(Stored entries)
■ ■ ■ ■ ■ ■ ■
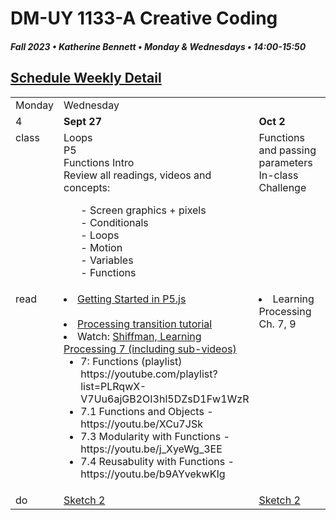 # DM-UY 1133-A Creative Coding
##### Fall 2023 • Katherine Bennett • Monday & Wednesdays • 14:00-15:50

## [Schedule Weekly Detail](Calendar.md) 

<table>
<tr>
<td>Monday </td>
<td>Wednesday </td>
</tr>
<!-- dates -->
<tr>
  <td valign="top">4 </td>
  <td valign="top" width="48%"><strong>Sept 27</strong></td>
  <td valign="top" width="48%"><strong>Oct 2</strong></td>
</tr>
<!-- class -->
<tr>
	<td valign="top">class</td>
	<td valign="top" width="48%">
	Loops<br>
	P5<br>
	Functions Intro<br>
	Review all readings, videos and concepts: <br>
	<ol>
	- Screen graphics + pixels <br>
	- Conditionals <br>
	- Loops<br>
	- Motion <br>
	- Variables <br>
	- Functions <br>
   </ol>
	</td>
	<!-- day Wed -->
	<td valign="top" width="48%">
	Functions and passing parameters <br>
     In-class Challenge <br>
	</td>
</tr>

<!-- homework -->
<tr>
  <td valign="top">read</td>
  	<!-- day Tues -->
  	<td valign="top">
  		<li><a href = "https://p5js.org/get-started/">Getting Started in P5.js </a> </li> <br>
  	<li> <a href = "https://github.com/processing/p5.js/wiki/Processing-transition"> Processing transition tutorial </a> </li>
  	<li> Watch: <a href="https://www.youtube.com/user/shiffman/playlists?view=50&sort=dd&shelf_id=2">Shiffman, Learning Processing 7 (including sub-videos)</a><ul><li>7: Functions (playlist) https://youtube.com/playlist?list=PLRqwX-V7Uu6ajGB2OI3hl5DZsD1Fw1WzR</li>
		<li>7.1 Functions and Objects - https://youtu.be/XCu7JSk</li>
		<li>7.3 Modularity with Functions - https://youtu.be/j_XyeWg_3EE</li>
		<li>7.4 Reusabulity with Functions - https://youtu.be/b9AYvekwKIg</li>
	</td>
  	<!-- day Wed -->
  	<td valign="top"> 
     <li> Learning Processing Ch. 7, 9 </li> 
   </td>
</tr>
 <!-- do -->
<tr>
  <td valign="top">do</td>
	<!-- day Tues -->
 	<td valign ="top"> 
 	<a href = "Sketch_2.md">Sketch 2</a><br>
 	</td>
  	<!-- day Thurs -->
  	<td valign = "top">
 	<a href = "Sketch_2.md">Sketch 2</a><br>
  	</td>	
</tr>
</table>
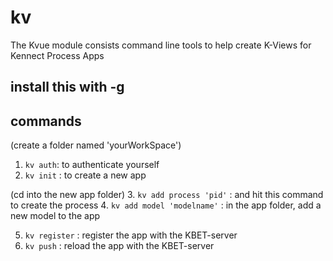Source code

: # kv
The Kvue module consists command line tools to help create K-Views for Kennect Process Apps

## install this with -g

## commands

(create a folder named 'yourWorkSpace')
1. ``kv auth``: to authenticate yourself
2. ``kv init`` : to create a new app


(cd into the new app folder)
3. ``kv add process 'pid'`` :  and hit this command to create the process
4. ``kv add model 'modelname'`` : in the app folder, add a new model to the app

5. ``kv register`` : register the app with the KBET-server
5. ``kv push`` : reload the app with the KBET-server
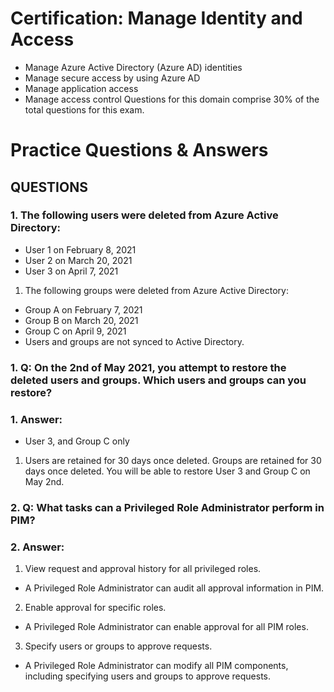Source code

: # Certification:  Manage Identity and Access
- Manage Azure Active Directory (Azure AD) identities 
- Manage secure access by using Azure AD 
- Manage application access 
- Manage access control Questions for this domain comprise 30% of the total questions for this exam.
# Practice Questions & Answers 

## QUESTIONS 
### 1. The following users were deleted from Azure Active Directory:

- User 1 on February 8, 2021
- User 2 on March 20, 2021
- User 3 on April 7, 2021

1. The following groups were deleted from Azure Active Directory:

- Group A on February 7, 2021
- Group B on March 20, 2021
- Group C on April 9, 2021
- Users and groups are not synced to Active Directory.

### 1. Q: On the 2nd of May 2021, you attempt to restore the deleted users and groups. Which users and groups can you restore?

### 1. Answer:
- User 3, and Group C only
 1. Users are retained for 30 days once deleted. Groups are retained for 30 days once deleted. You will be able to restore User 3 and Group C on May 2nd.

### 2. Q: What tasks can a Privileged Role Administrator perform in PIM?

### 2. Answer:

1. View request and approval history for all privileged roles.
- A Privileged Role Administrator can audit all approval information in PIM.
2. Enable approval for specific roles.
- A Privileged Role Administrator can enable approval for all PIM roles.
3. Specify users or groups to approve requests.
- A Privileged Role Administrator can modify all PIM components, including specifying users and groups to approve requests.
■ ■ ■ ■ ■ ■ ■
In the entries above, find each line with "server" and list it.

5. ``kv register`` : register the app with the KBET-server
5. ``kv push`` : reload the app with the KBET-server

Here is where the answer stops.